Même les Renseignements généraux n’avaient jamais vu ça !

Une mobilisation aussi massive de la population : des conseils municipaux suivis par plus de deux cents personnes, une pétition signée par 60 % des inscrits d’une commune, des associations qui surgissent spontanément et réunissent plusieurs centaines de membres en quelques jours, sans compter les discussions, les rumeurs, les articles de presse...

Le projet d’implantation d’éoliennes industrielles sur la communauté de communes du pays de Lumbres (31 communes et 80 000 habitants) qui a semé ce vent de discorde est présenté en 2002 par une filiale de la société allemande Ostwind.

La proposition porte alors sur la construction de 226 éoliennes sur le territoire.

À l’époque, tous les élus de la communauté de communes donnent leur accord pour que le projet soit étudié, sans plus de précisions, sinon un argument financier de choc : les engins pourraient rapporter aux communes jusqu’à 2 millions d’euros de taxe professionnelle. Une aubaine pour cette zone, dont la seule grande entreprise, la cristallerie d’Arc, a annoncé plusieurs milliers de licenciements dans les années à venir.

Taxe professionnelle ou paysage ?

Après que le Parc naturel régional des caps et marais d’opale qui englobe ce territoire a émis un avis sur la localisation la plus adéquate des machines, la proposition se resserre à 26 éoliennes réparties sur quatre communes : 15 sur Quelmes, 5 sur Boisdinghem, 4 sur Zudausques et 2 sur Acquin. En 2004, au fur et à mesure que se diffusent des informations, commencent à pointer des inquiétudes dans une frange de la population et des hésitations du côté des élus. Le premier choc vient de la prise de conscience de l’aspect industriel du projet : « Dans l’esprit des gens, il s’agissait d’éoliennes de style “petite maison dans la prairie” fournissant une énergie de proximité, témoigne Joëlle Ganaye, présidente de l’APNSE (Association de prévention des nuisances et de sauvegarde de l’environnement), l’une des trois associations opposées au projet.

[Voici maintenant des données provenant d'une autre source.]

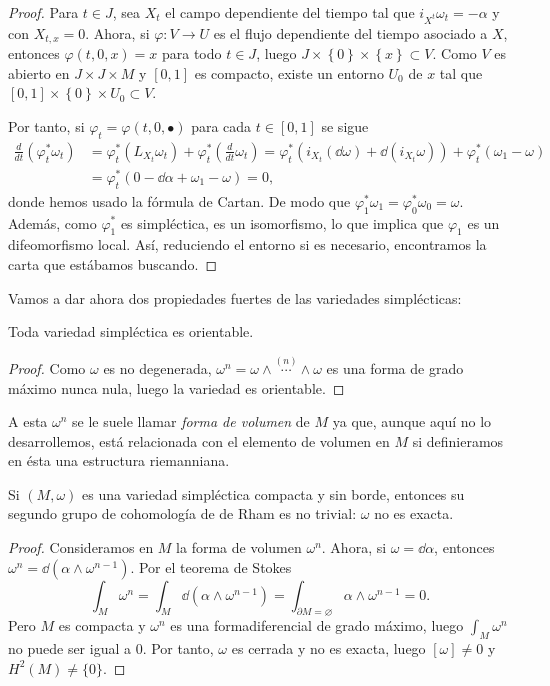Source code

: \begin{proof}
  Para $t \in J$, sea $X_t$ el campo dependiente del tiempo tal que $i_{X^t}\omega_t= - \alpha$ y con $X_{t,x}=0$. Ahora, si $\varphi:V\rightarrow U$ es el flujo dependiente del tiempo asociado a $X$, entonces $\varphi(t,0,x)=x$ para todo $t\in J$, luego $J\times \left\{ 0 \right\}\times \left\{ x \right\} \subset V$. Como $V$ es abierto en $J\times J\times M$ y $[0,1]$ es compacto, existe un entorno $U_0$ de $x$  tal que $[0,1]\times \left\{ 0 \right\}\times U_0 \subset V$. 
  
  Por tanto, si $\varphi_t = \varphi(t,0,\bullet)$ para cada $t\in [0,1]$ se sigue
  \begin{align*}
    \frac{d}{dt}(\varphi_t^*\omega_t) & = \varphi_t^* (L_{X_t}\omega_t) + \varphi_t^* \left( \frac{d}{dt}\omega_t \right) = \varphi_t^* (i_{X_t}(\dd \omega)+\dd (i_{X_t}\omega))+\varphi_t^*(\omega_1-\omega) \\
    & = \varphi_t^*(0-\dd \alpha + \omega_1 - \omega) = 0,
  \end{align*}
  donde hemos usado la fórmula de Cartan. De modo que $\varphi_1^*\omega_1=\varphi_0^*\omega_0=\omega$. Además, como $\varphi_1^*$ es simpléctica, es un isomorfismo, lo que implica que $\varphi_1$ es un difeomorfismo local. Así, reduciendo el entorno si es necesario, encontramos la carta que estábamos buscando.
\end{proof}

Vamos a dar ahora dos propiedades fuertes de las variedades simplécticas:
\begin{prop}
  Toda variedad simpléctica es orientable.
\end{prop}
\begin{proof}
  Como $\omega$ es no degenerada, $\omega^n=\omega \wedge \overset{(n)}{\cdots} \wedge \omega$ es una forma de grado máximo nunca nula, luego la variedad es orientable.
\end{proof}

A esta $\omega^n$ se le suele llamar \emph{forma de volumen} de $M$ ya que, aunque aquí no lo desarrollemos, está relacionada con el elemento de volumen en $M$ si definieramos en ésta una estructura riemanniana.

\begin{prop}
  Si $(M,\omega)$ es una variedad simpléctica compacta y sin borde, entonces su segundo grupo de cohomología de de Rham es no trivial: $\omega$ no es exacta.
\end{prop}
\begin{proof}
  Consideramos en $M$ la forma de volumen $\omega^n$. Ahora, si $\omega=\dd \alpha$, entonces $\omega^n=\dd (\alpha \wedge \omega^{n-1})$. Por el teorema de Stokes
  \begin{equation*}
    \int_M \omega^n=\int_M \dd (\alpha \wedge \omega^{n-1}) = \int_{\partial M=\varnothing} \alpha \wedge \omega^{n-1}=0.
  \end{equation*}
  Pero $M$ es compacta y $\omega^n$ es una formadiferencial de grado máximo, luego $\int_M \omega^n$ no puede ser igual a $0$. Por tanto, $\omega$ es cerrada y no es exacta, luego $[\omega]\neq 0$ y $H^2(M) \neq \{0\}$.
\end{proof}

On a découvert le gigantisme et la perspective d’une véritable centrale éolienne avec des machines de 125 mètres de haut, pesant 260 tonnes, avec un socle de 1 000 tonnes en béton. On imaginait déjà les travaux, les convois exceptionnels...

C’était incompatible avec la campagne où nous vivons... »À implantation locale, décision locale...

L’histoire s’emballe lors des premières réunions publiques d’information organisées au début de l’automne sous la houlette du président de la communauté de communes, Gilbert Chiquet, et du responsable de projet en France de la société Ostwind, Bernard Fleuet : tous deux semblent avoir commis la maladresse d’insister surtout sur la manne financière que les éoliennes procureraient aux communes : « La société Ostwind est arrivée en terrain conquis en présentant le projet comme miraculeux du point de vue économique.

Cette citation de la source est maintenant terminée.